**What you should do**
From the entries below, return only the lines starting at the one that contains "#### 2. Alpha Vantage API" and ending at the one that contains "- **Encryption**: None (⚠️ SECURITY RISK)", exactly as they stand.
------------------------------------------------------------
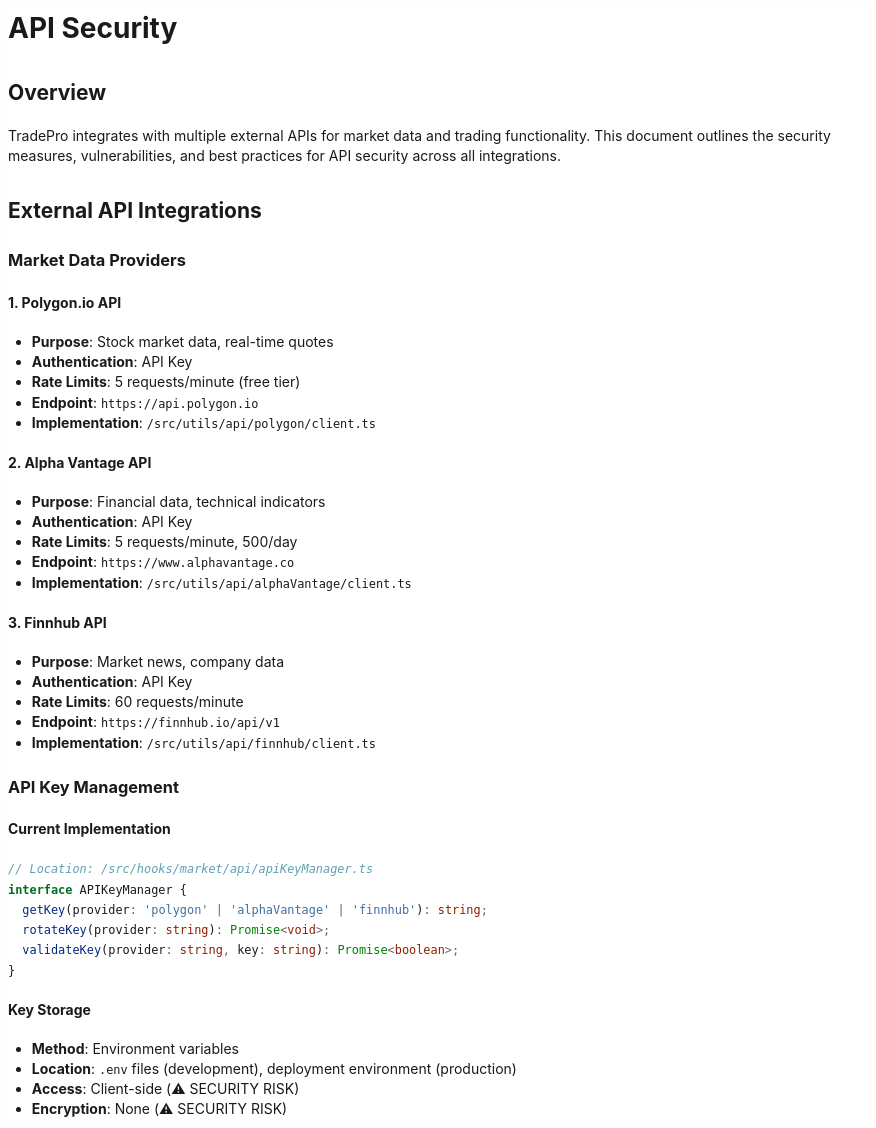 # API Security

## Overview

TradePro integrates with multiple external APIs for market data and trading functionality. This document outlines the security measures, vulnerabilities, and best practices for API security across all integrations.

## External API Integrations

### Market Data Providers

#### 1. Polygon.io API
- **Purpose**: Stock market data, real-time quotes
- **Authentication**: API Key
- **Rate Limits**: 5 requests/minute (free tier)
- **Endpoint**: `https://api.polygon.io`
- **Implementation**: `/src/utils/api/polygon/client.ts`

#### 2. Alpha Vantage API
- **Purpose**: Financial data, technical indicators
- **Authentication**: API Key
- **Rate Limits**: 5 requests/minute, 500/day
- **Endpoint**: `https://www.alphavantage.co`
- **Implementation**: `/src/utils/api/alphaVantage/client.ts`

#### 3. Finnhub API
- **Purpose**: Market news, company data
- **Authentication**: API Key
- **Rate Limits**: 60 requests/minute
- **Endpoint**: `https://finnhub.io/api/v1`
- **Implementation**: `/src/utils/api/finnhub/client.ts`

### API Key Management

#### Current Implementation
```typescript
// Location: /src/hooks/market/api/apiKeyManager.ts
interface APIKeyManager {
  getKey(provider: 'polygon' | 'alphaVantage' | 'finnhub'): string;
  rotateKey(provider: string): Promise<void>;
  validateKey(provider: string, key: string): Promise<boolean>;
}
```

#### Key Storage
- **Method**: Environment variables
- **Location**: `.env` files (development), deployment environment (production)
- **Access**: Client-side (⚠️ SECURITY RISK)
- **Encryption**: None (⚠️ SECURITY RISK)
------------------------------------------------------------
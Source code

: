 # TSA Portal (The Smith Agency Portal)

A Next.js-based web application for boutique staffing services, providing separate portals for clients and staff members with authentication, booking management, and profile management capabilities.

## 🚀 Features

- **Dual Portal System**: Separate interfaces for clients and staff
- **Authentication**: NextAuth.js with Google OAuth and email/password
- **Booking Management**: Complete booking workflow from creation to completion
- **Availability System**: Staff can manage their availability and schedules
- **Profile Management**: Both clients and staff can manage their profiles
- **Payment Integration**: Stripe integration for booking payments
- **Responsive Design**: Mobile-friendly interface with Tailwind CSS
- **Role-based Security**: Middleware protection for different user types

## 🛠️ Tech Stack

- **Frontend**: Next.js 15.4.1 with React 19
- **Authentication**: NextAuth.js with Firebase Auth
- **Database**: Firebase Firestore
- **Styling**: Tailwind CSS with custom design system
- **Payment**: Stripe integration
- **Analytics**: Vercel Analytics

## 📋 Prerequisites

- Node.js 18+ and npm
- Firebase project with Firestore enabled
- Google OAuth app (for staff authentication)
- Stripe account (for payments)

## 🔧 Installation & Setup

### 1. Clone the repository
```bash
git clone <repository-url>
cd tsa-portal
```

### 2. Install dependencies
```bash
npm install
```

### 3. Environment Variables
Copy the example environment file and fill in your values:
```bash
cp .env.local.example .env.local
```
------------------------------------------------------------
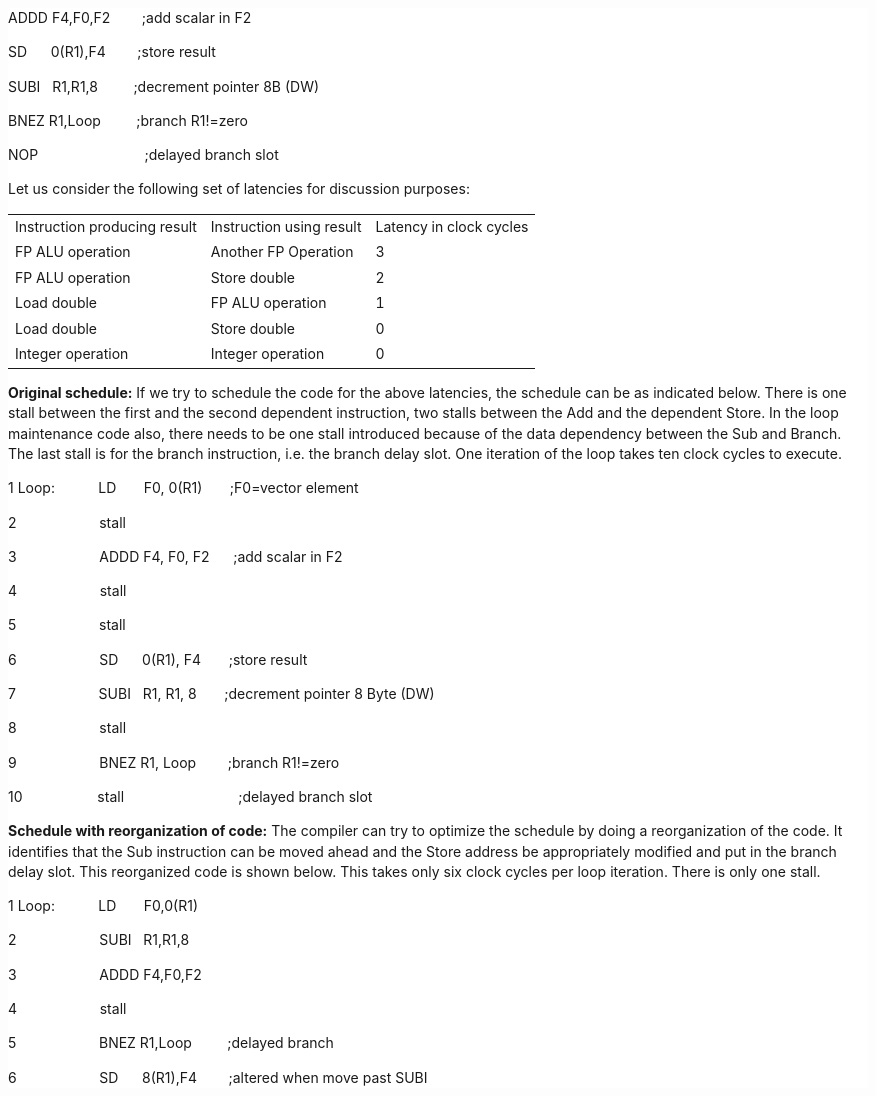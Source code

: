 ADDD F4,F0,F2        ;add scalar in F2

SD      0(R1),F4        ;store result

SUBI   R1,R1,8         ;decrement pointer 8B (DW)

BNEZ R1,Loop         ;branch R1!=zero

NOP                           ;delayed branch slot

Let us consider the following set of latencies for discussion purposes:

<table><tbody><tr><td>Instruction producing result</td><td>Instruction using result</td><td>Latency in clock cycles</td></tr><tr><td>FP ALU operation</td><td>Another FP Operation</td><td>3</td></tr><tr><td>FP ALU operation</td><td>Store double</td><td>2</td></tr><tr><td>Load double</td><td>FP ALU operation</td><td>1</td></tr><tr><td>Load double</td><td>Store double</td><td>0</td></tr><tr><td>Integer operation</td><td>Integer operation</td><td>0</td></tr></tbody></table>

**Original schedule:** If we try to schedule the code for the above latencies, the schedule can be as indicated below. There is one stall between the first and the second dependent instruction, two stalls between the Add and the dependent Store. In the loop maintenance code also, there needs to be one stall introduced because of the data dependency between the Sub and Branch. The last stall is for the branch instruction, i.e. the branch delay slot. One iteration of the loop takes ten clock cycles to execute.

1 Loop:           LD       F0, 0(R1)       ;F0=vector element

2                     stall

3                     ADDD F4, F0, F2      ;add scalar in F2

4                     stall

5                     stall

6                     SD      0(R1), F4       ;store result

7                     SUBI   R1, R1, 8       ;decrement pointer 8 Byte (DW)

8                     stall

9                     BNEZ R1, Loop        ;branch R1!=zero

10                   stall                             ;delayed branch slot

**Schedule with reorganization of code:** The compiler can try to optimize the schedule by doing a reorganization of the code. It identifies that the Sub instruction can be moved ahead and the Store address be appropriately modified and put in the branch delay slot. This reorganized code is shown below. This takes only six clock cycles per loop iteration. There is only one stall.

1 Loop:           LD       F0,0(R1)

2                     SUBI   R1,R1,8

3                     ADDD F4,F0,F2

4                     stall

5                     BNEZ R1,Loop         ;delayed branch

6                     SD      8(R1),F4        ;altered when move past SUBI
------------------------------------------------------------
**Task answer**
#### 2. Alpha Vantage API
- **Purpose**: Financial data, technical indicators
- **Authentication**: API Key
- **Rate Limits**: 5 requests/minute, 500/day
- **Endpoint**: `https://www.alphavantage.co`
- **Implementation**: `/src/utils/api/alphaVantage/client.ts`

#### 3. Finnhub API
- **Purpose**: Market news, company data
- **Authentication**: API Key
- **Rate Limits**: 60 requests/minute
- **Endpoint**: `https://finnhub.io/api/v1`
- **Implementation**: `/src/utils/api/finnhub/client.ts`

### API Key Management

#### Current Implementation
```typescript
// Location: /src/hooks/market/api/apiKeyManager.ts
interface APIKeyManager {
  getKey(provider: 'polygon' | 'alphaVantage' | 'finnhub'): string;
  rotateKey(provider: string): Promise<void>;
  validateKey(provider: string, key: string): Promise<boolean>;
}
```

#### Key Storage
- **Method**: Environment variables
- **Location**: `.env` files (development), deployment environment (production)
- **Access**: Client-side (⚠️ SECURITY RISK)
- **Encryption**: None (⚠️ SECURITY RISK)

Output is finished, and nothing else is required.